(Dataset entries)
----

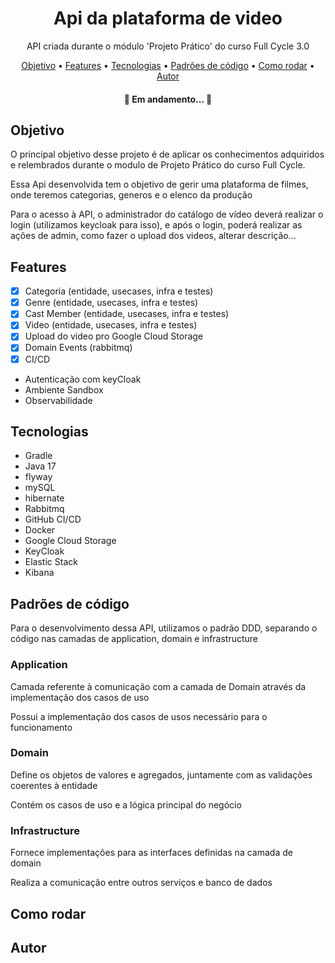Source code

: <h1 align="center">Api da plataforma de video</h1>

<p align="center">API criada durante o módulo 'Projeto Prático' do curso Full Cycle 3.0</p>

<p align="center">
 <a href="#objetivo">Objetivo</a> •
 <a href="#features">Features</a> •
 <a href="#tecnologias">Tecnologias</a> • 
 <a href="#padroes-de-codigo">Padrões de código</a> • 
 <a href="#como-rodar">Como rodar</a> • 
 <a href="#autor">Autor</a>
</p>

<h4 align="center"> 
	🚧  Em andamento...  🚧
</h4>

## Objetivo

<p>O principal objetivo desse projeto é de aplicar os conhecimentos adquiridos e relembrados durante o modulo de Projeto Prático do curso Full Cycle. </p>
<p>Essa Api desenvolvida tem o objetivo de gerir uma plataforma de filmes, onde teremos categorias, generos e o elenco da produção </p>
<p>Para o acesso à API, o administrador do catálogo de vídeo deverá realizar o login (utilizamos keycloak para isso), e após o login, poderá realizar as ações de admin, como fazer o upload dos videos, alterar descrição...</p>

## Features
  - [x] Categoria (entidade, usecases, infra e testes)
  - [x] Genre (entidade, usecases, infra e testes)
  - [x] Cast Member (entidade, usecases, infra e testes)
  - [x] Video (entidade, usecases, infra e testes)
  - [x] Upload do video pro Google Cloud Storage
  - [x] Domain Events (rabbitmq)
  - [x] CI/CD
  - Autenticação com keyCloak
  - Ambiente Sandbox
  - Observabilidade

## Tecnologias
  - Gradle
  - Java 17
  - flyway
  - mySQL
  - hibernate
  - Rabbitmq
  - GitHub CI/CD
  - Docker
  - Google Cloud Storage
  - KeyCloak
  - Elastic Stack
  - Kibana

## Padrões de código

<p>Para o desenvolvimento dessa API, utilizamos o padrão DDD, separando o código nas camadas de application, domain e infrastructure</p>
<h3>Application</h3>
<p>Camada referente à comunicação com a camada de Domain através da implementação dos casos de uso</p>
<p>Possui a implementação dos casos de usos necessário para o funcionamento</p>

<h3>Domain</h3>
<p>Define os objetos de valores e agregados, juntamente com as validações coerentes à entidade</p>
<p>Contém os casos de uso e a lógica principal do negócio</p>

<h3>Infrastructure</h3>
<p>Fornece implementações para as interfaces definidas na camada de domain</p>
<p>Realiza a comunicação entre outros serviços e banco de dados</p>


## Como rodar

## Autor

----

### Exercise
For this exercise, return the data above exactly and leave every picture out.

### Exercise response
Source code

: <h1 align="center">Api da plataforma de video</h1>

<p align="center">API criada durante o módulo 'Projeto Prático' do curso Full Cycle 3.0</p>

<p align="center">
 <a href="#objetivo">Objetivo</a> •
 <a href="#features">Features</a> •
 <a href="#tecnologias">Tecnologias</a> • 
 <a href="#padroes-de-codigo">Padrões de código</a> • 
 <a href="#como-rodar">Como rodar</a> • 
 <a href="#autor">Autor</a>
</p>

<h4 align="center"> 
	🚧  Em andamento...  🚧
</h4>

## Objetivo

<p>O principal objetivo desse projeto é de aplicar os conhecimentos adquiridos e relembrados durante o modulo de Projeto Prático do curso Full Cycle. </p>
<p>Essa Api desenvolvida tem o objetivo de gerir uma plataforma de filmes, onde teremos categorias, generos e o elenco da produção </p>
<p>Para o acesso à API, o administrador do catálogo de vídeo deverá realizar o login (utilizamos keycloak para isso), e após o login, poderá realizar as ações de admin, como fazer o upload dos videos, alterar descrição...</p>

## Features
  - [x] Categoria (entidade, usecases, infra e testes)
  - [x] Genre (entidade, usecases, infra e testes)
  - [x] Cast Member (entidade, usecases, infra e testes)
  - [x] Video (entidade, usecases, infra e testes)
  - [x] Upload do video pro Google Cloud Storage
  - [x] Domain Events (rabbitmq)
  - [x] CI/CD
  - Autenticação com keyCloak
  - Ambiente Sandbox
  - Observabilidade

## Tecnologias
  - Gradle
  - Java 17
  - flyway
  - mySQL
  - hibernate
  - Rabbitmq
  - GitHub CI/CD
  - Docker
  - Google Cloud Storage
  - KeyCloak
  - Elastic Stack
  - Kibana

## Padrões de código

<p>Para o desenvolvimento dessa API, utilizamos o padrão DDD, separando o código nas camadas de application, domain e infrastructure</p>
<h3>Application</h3>
<p>Camada referente à comunicação com a camada de Domain através da implementação dos casos de uso</p>
<p>Possui a implementação dos casos de usos necessário para o funcionamento</p>

<h3>Domain</h3>
<p>Define os objetos de valores e agregados, juntamente com as validações coerentes à entidade</p>
<p>Contém os casos de uso e a lógica principal do negócio</p>

<h3>Infrastructure</h3>
<p>Fornece implementações para as interfaces definidas na camada de domain</p>
<p>Realiza a comunicação entre outros serviços e banco de dados</p>


## Como rodar

## Autor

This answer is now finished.